Ulm Design, The Morality of Objects, edit: Herbert Lindinger, p. 124 (The MITPress Cambridge, Massachusetts, 1991)
“At that time in ulm we had to go back to the matter in hand, to things, to products, to the street, to the everyday, to people. We had to turn around. It was not for example a question of extending art to the everyday, to application. It was a matter of counter-art, civilization work, civilization culture”
Otl Aicher, The World as Design, p 87.
Max Bill might have gone in another direction at HfG Ulm but before that time he seemed to be perfectly aligned with Aichers view of design as a purposeful pursuit for maximum functionality.
The Engineer
“Suddenly I saw through the trees a shining structure, as slender and as strong as a giant greyhound: the Rossgraben Bridge, an astounding structure of colossal power and a few hundred meters further in the middle of a wooden valley, hovers the Schwandbach Bridge. Yes, it hovers; it is as light as of paper and seemingly links one side of the valley with the other without any effort”

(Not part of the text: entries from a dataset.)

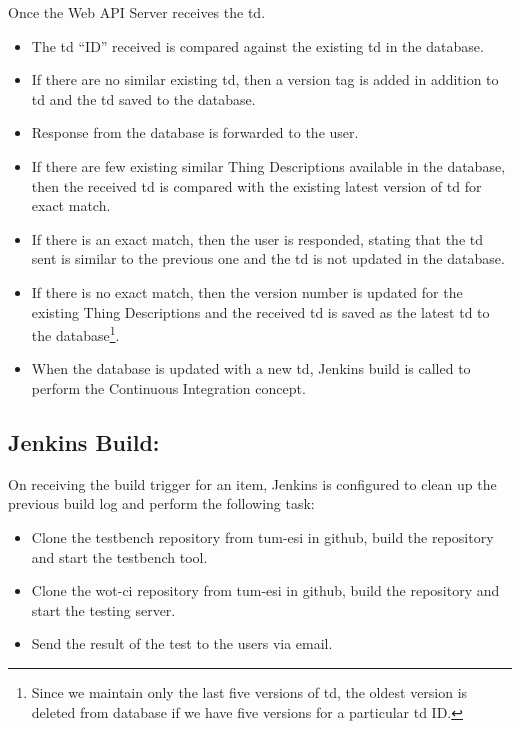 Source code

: \documentclass[conference]{IEEEtran}
\theoremstyle{definition}
\begin{document}
Once the Web API Server receives the \ac{td}.
\begin{itemize}
  \item The \ac{td} “ID” received is compared against the existing \ac{td} in the database.
  \item If there are no similar existing \ac{td}, 
    \subitem then a version tag is added in addition to \ac{td} and the \ac{td} saved to the database.
  \item Response from the database is forwarded to the user.
  \item If there are few existing similar Thing Descriptions available in the database, 
    \subitem then the received \ac{td} is compared with the existing latest version of \ac{td} for exact match.
  \item If there is an exact match,
    \subitem then the user is responded, stating that the \ac{td} sent is similar to the previous one and the \ac{td} is not updated in the database.
  \item If there is no exact match,
    \subitem then the version number is updated for the existing Thing Descriptions and the received \ac{td} is saved as the latest \ac{td} to the database\footnote{Since we maintain only the last five versions of \ac{td}, the oldest version is deleted from database if we have five versions for a particular \ac{td} ID.}.
  \item When the database is updated with a new \ac{td}, Jenkins build is called to perform the Continuous Integration concept.
\end{itemize}

\subsection{Jenkins Build:}
  
On receiving the build trigger for an item, Jenkins is configured to clean up the previous build log and perform the following task:

\begin{itemize}
\item Clone the testbench repository from tum-esi in github, build the repository and start the testbench tool.
\item Clone the wot-ci repository from tum-esi in github, build the repository and start the testing server.
\item Send the result of the test to the users via email.
\end{itemize}
\end{document}
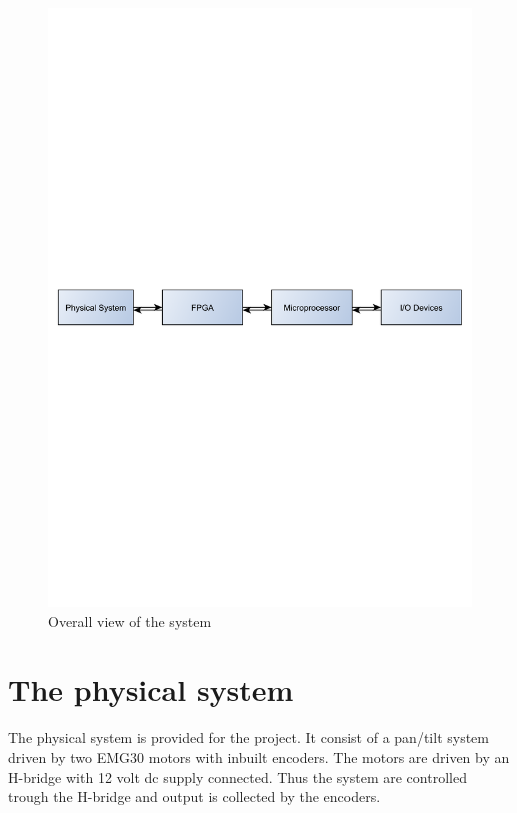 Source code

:\begin{figure}[htb]
	\centering
	\includegraphics[scale=0.6,trim=400 400 400 400]{graphics/firstsystem} %
	\caption{Overall view of the system}
	\label{fig:firstsystem}			%
\end{figure}

\section{The physical system}\label{sec:phsycicalsystem}

The physical system is provided for the project. It consist of a pan/tilt system driven by two EMG30 \cite{emg30} motors with inbuilt encoders. The motors are driven by an H-bridge \cite{hbridge} with 12 volt dc supply connected. Thus the system are controlled trough the H-bridge and output is collected by the encoders.

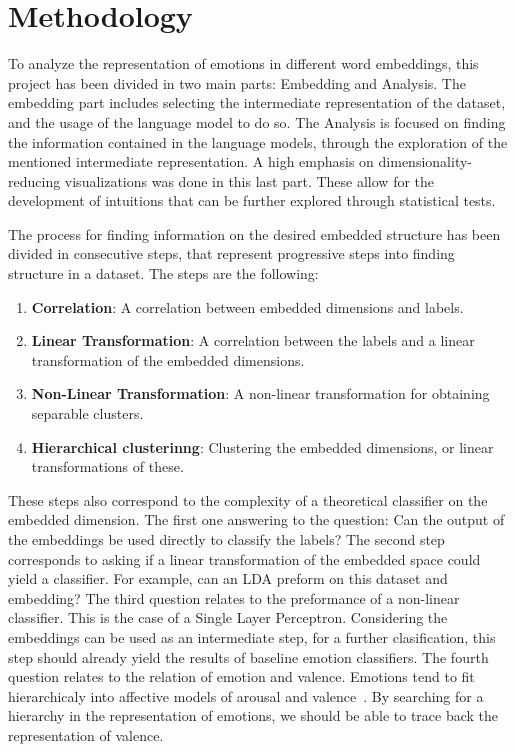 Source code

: \chapter{Methodology}\label{chap:Methodology}

To analyze the representation of emotions in different word embeddings, this project has been divided in two main parts: Embedding and Analysis. The embedding part includes selecting the intermediate representation of the dataset, and the usage of the language model to do so. The Analysis is focused on finding the information contained in the language models, through the exploration of the mentioned intermediate representation. A high emphasis on dimensionality-reducing visualizations was done in this last part. These allow for the development of intuitions that can be further explored through statistical tests.

The process for finding information on the desired embedded structure has been divided in consecutive steps, that represent progressive steps into finding structure in a dataset. The steps are the following:

\begin{enumerate}
  \item \textbf{Correlation}: A correlation between embedded dimensions and labels.
  \item \textbf{Linear Transformation}: A correlation between the labels and a linear transformation of the embedded dimensions.
  \item \textbf{Non-Linear Transformation}: A non-linear transformation for obtaining separable clusters.
  \item \textbf{Hierarchical clusterinng}: Clustering the embedded dimensions, or linear transformations of these.
\end{enumerate}

These steps also correspond to the complexity of a theoretical classifier on the embedded dimension. The first one answering to the question: Can the output of the embeddings be used directly to classify the labels? The second step corresponds to asking if a linear transformation of the embedded space could yield a classifier. For example, can an LDA preform on this dataset and embedding? The third question relates to the preformance of a non-linear classifier. This is the case of a Single Layer Perceptron. Considering the embeddings can be used as an intermediate step, for a further clasification, this step should already yield the results of baseline emotion classifiers. The fourth question relates to the relation of emotion and valence. Emotions tend to fit hierarchicaly into affective models of arousal and valence~\cite{barradas2016thesis}. By searching for a hierarchy in the representation of emotions, we should be able to trace back the representation of valence.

Max Bill, Robert Maillart, 1949 p. 33.
This is Max Bills own words when during the second world war he visits Rossgraben and Schwandbach bridge designed by the Swiss engineer Robert Maillart. Bills fascination is clear. For several years he collects information regarding Maillart and in 1949 his book about the engineer is finally finished. Bill understands the importance of Maillarts contribution to design process and can see the value of an analytical method combined with an aesthetic principle. This symbios is manifested in Maillarts bridges and Bills desire to bring this closer to his own discipline is evident in further quotes.
“…Maillart´s constructions can be judged by the same standards as any work of art and that they appeal in the same way to our imagination… Is it not strange, that two leading men of the same generation: the constructor and the painter, Robert Maillart and Piet Mondrian, are so closely related. During the same years one developed a new system of structure, the other a new manner of painting… In both cases economy of means and idea unite in the highest aesthetic formulation”
Max Bill, Robert Maillart, 1949 p. 33.
Maillart projects where often met with doubt and pessimism and often the bridges were never built at all. His motivation didn't come from praise or achievements but from an serious commitment to the craft which demanded from him optimization through technology and functionality.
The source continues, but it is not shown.